MIND: Material Interface Generation from UDFs for Non-Manifold Surface Reconstruction
Xuhui Chen, Fei Hou, Wencheng Wang, Hong Qin, Ying He
TL;DR
MIND addresses the challenge of extracting non-manifold surfaces from unsigned distance fields by generating material interfaces directly from UDFs. It introduces a three-stage pipeline: a local two-signed field to differentiate sides of local patches, a global multi-labeled field to separate all sides of a non-manifold surface, and a multi-label Marching Cubes-based extraction with subsequent refinement to produce accurate non-manifold meshes.
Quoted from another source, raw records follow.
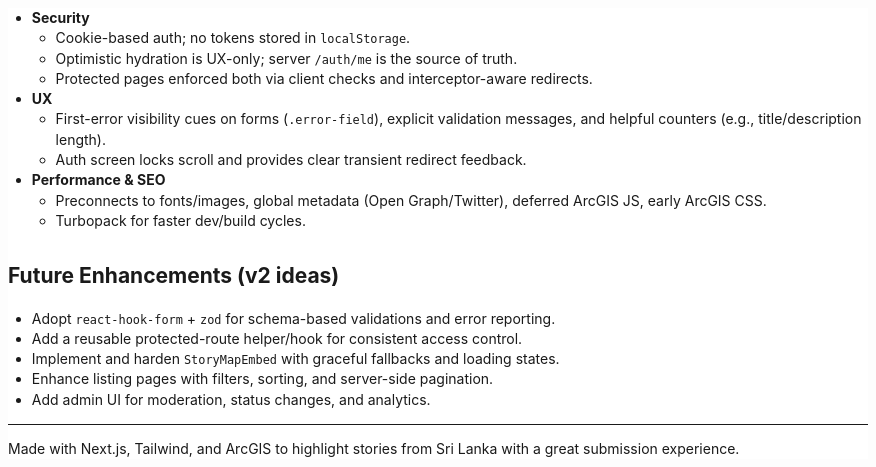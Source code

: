 - **Security**
  - Cookie-based auth; no tokens stored in `localStorage`.
  - Optimistic hydration is UX-only; server `/auth/me` is the source of truth.
  - Protected pages enforced both via client checks and interceptor-aware redirects.
- **UX**
  - First-error visibility cues on forms (`.error-field`), explicit validation messages, and helpful counters (e.g., title/description length).
  - Auth screen locks scroll and provides clear transient redirect feedback.
- **Performance & SEO**
  - Preconnects to fonts/images, global metadata (Open Graph/Twitter), deferred ArcGIS JS, early ArcGIS CSS.
  - Turbopack for faster dev/build cycles.

## Future Enhancements (v2 ideas)

- Adopt `react-hook-form` + `zod` for schema-based validations and error reporting.
- Add a reusable protected-route helper/hook for consistent access control.
- Implement and harden `StoryMapEmbed` with graceful fallbacks and loading states.
- Enhance listing pages with filters, sorting, and server-side pagination.
- Add admin UI for moderation, status changes, and analytics.

---

Made with Next.js, Tailwind, and ArcGIS to highlight stories from Sri Lanka with a great submission experience.
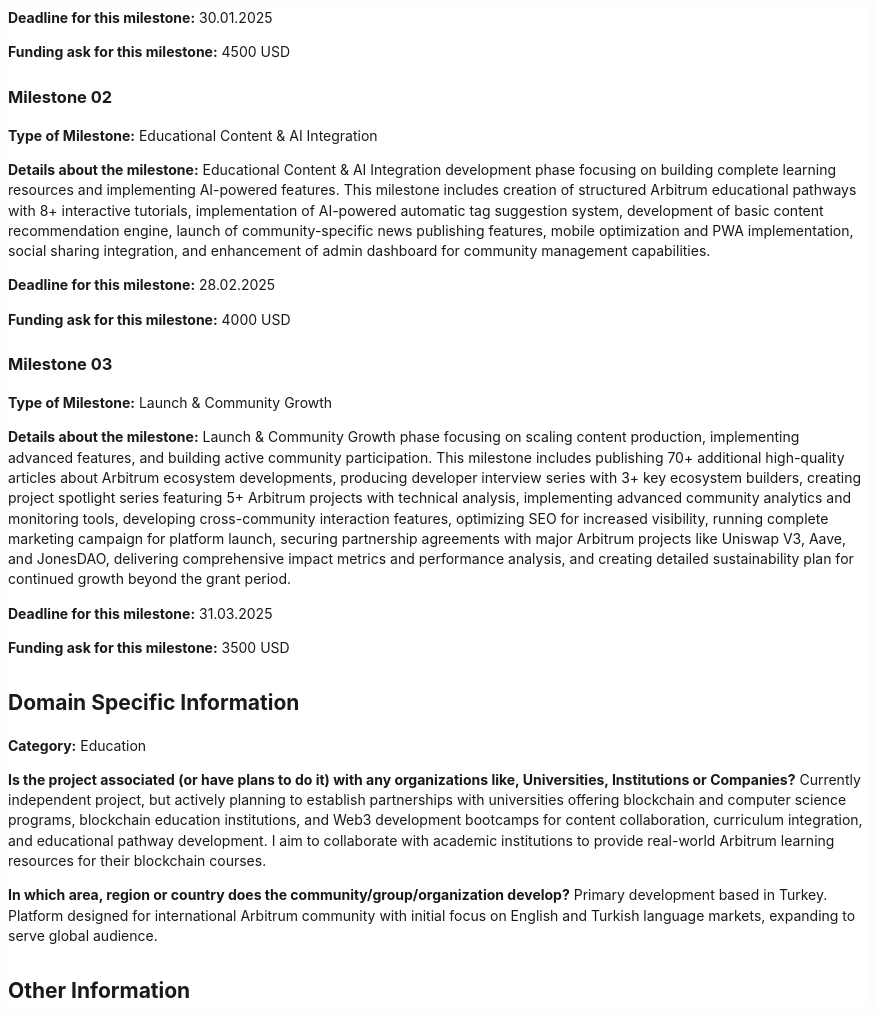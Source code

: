 **Deadline for this milestone:** 30.01.2025

**Funding ask for this milestone:** 4500 USD

### Milestone 02
**Type of Milestone:** Educational Content & AI Integration

**Details about the milestone:**
Educational Content & AI Integration development phase focusing on building complete learning resources and implementing AI-powered features. This milestone includes creation of structured Arbitrum educational pathways with 8+ interactive tutorials, implementation of AI-powered automatic tag suggestion system, development of basic content recommendation engine, launch of community-specific news publishing features, mobile optimization and PWA implementation, social sharing integration, and enhancement of admin dashboard for community management capabilities.

**Deadline for this milestone:** 28.02.2025

**Funding ask for this milestone:** 4000 USD

### Milestone 03
**Type of Milestone:** Launch & Community Growth

**Details about the milestone:**
Launch & Community Growth phase focusing on scaling content production, implementing advanced features, and building active community participation. This milestone includes publishing 70+ additional high-quality articles about Arbitrum ecosystem developments, producing developer interview series with 3+ key ecosystem builders, creating project spotlight series featuring 5+ Arbitrum projects with technical analysis, implementing advanced community analytics and monitoring tools, developing cross-community interaction features, optimizing SEO for increased visibility, running complete marketing campaign for platform launch, securing partnership agreements with major Arbitrum projects like Uniswap V3, Aave, and JonesDAO, delivering comprehensive impact metrics and performance analysis, and creating detailed sustainability plan for continued growth beyond the grant period.

**Deadline for this milestone:** 31.03.2025

**Funding ask for this milestone:** 3500 USD

## Domain Specific Information

**Category:** Education

**Is the project associated (or have plans to do it) with any organizations like, Universities, Institutions or Companies?**
Currently independent project, but actively planning to establish partnerships with universities offering blockchain and computer science programs, blockchain education institutions, and Web3 development bootcamps for content collaboration, curriculum integration, and educational pathway development. I aim to collaborate with academic institutions to provide real-world Arbitrum learning resources for their blockchain courses.

**In which area, region or country does the community/group/organization develop?**
Primary development based in Turkey. Platform designed for international Arbitrum community with initial focus on English and Turkish language markets, expanding to serve global audience.

## Other Information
The method is validated across UDFs learned from point clouds, multi-view images, and medial-axis transforms, demonstrating robust topology preservation and superiority over baselines like DCUDF and DMUDF. This work broadens the applicability of UDFs in 3D reconstruction by enabling universal, topology-aware mesh extraction without requiring predefined region labels.
Abstract
Unsigned distance fields (UDFs) are widely used in 3D deep learning due to their ability to represent shapes with arbitrary topology. While prior work has largely focused on learning UDFs from point clouds or multi-view images, extracting meshes from UDFs remains challenging, as the learned fields rarely attain exact zero distances. A common workaround is to reconstruct signed distance fields (SDFs) locally from UDFs to enable surface extraction via Marching Cubes. However, this often introduces topological artifacts such as holes or spurious components. Moreover, local SDFs are inherently incapable of representing non-manifold geometry, leading to complete failure in such cases. To address this gap, we propose MIND (Material Interface from Non-manifold Distance fields), a novel algorithm for generating material interfaces directly from UDFs, enabling non-manifold mesh extraction from a global perspective. The core of our method lies in deriving a meaningful spatial partitioning from the UDF, where the target surface emerges as the interface between distinct regions. We begin by computing a two-signed local field to distinguish the two sides of manifold patches, and then extend this to a multi-labeled global field capable of separating all sides of a non-manifold structure. By combining this multi-labeled field with the input UDF, we construct material interfaces that support non-manifold mesh extraction via a multi-labeled Marching Cubes algorithm. Extensive experiments on UDFs generated from diverse data sources, including point cloud reconstruction, multi-view reconstruction, and medial axis transforms, demonstrate that our approach robustly handles complex non-manifold surfaces and significantly outperforms existing methods. The source code is available at https://github.com/jjjkkyz/MIND.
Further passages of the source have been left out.